■ **Exercise brief**
Give again, word for word, every line below from the one that has "This aims to" through the one that has "Usage: Call the", both included, and no others.

■ **Records**

──────────────────────────────

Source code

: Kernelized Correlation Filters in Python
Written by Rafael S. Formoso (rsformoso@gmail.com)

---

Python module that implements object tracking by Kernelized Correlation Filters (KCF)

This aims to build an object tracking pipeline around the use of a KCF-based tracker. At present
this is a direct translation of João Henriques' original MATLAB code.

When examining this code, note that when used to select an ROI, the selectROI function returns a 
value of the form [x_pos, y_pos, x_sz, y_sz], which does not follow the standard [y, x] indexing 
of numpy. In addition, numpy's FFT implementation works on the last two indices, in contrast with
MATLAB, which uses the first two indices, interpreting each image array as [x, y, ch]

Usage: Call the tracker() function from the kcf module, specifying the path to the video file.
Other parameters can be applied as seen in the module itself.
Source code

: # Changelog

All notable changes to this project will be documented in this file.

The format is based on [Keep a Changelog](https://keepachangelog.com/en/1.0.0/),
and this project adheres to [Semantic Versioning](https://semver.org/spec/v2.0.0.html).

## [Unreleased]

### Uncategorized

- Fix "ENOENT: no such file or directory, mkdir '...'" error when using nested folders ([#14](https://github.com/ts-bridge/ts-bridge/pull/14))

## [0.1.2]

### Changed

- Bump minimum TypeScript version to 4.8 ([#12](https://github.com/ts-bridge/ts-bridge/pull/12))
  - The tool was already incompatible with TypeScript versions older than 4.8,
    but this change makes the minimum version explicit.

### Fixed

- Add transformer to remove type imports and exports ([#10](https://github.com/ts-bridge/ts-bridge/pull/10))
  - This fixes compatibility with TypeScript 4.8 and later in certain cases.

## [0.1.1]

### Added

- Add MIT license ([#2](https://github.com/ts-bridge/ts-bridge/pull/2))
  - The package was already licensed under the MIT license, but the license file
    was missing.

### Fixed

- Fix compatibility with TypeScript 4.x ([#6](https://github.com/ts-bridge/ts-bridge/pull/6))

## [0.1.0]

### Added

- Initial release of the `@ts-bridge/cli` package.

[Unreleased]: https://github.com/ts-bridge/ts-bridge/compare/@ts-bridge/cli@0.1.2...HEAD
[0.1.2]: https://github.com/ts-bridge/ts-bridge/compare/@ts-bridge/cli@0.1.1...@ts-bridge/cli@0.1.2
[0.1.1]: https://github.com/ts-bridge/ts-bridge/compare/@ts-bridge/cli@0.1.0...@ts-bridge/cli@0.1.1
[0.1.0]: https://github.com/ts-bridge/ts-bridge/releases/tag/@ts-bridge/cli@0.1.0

──────────────────────────────

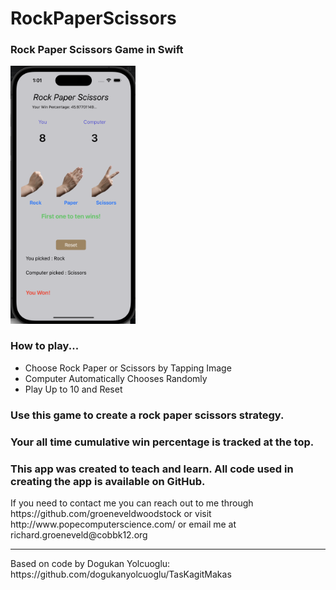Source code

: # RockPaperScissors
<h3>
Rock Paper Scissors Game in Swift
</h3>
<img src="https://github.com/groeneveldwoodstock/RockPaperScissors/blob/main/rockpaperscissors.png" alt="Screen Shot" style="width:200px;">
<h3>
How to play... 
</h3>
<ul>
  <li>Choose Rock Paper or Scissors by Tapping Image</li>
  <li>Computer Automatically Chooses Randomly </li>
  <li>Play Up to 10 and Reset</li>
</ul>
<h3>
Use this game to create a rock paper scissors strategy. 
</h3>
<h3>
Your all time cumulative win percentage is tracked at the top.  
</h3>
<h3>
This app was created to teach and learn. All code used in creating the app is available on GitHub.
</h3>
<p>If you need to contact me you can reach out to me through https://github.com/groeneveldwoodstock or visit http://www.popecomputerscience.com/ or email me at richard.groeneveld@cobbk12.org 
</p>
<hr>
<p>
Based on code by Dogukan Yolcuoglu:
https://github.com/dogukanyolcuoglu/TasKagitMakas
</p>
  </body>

──────────────────────────────

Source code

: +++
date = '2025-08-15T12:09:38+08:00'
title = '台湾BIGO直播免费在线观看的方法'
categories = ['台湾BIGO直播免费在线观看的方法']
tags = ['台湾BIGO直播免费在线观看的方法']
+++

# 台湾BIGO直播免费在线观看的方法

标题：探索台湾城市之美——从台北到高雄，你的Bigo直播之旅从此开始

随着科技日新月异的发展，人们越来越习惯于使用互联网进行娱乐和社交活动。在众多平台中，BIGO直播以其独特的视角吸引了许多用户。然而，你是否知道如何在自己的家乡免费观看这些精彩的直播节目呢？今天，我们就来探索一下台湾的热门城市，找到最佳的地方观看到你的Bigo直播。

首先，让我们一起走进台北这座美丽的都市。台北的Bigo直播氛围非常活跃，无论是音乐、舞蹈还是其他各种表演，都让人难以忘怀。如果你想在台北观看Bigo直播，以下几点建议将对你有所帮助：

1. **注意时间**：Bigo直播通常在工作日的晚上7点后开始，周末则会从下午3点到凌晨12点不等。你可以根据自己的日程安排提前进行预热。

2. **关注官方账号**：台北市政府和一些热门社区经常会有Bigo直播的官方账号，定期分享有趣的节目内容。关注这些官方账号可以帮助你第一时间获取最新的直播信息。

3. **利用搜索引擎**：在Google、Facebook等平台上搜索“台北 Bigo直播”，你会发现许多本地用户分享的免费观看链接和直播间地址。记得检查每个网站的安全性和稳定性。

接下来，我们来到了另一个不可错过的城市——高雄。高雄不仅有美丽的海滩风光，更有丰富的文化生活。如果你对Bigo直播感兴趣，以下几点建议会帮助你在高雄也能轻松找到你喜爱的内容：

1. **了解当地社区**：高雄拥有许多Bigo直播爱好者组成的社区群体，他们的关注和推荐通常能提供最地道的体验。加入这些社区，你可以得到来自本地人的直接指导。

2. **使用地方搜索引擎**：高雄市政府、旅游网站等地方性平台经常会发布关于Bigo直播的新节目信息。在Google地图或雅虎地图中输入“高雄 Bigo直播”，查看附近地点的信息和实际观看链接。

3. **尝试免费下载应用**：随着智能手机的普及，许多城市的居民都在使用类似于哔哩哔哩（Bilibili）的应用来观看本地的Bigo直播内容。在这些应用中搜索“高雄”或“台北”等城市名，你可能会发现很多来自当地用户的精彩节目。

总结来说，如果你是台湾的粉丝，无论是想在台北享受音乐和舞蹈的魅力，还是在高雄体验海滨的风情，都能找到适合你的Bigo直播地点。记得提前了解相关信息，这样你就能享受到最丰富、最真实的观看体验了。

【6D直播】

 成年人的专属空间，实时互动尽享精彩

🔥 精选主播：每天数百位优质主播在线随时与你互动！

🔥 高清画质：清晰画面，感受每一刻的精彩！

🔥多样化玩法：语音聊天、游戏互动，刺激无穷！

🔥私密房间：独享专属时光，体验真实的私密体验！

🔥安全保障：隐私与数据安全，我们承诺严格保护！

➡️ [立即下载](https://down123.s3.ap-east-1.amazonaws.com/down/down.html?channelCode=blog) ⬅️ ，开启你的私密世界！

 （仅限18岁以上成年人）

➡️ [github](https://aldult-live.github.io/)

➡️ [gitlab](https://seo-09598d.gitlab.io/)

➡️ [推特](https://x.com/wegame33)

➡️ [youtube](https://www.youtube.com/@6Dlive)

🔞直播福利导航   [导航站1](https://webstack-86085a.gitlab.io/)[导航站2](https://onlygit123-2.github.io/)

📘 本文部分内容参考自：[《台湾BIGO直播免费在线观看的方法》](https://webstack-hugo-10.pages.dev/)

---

──────────────────────────────

■ **Answer below**
This aims to build an object tracking pipeline around the use of a KCF-based tracker. At present
this is a direct translation of João Henriques' original MATLAB code.

When examining this code, note that when used to select an ROI, the selectROI function returns a 
value of the form [x_pos, y_pos, x_sz, y_sz], which does not follow the standard [y, x] indexing 
of numpy. In addition, numpy's FFT implementation works on the last two indices, in contrast with
MATLAB, which uses the first two indices, interpreting each image array as [x, y, ch]

Usage: Call the tracker() function from the kcf module, specifying the path to the video file.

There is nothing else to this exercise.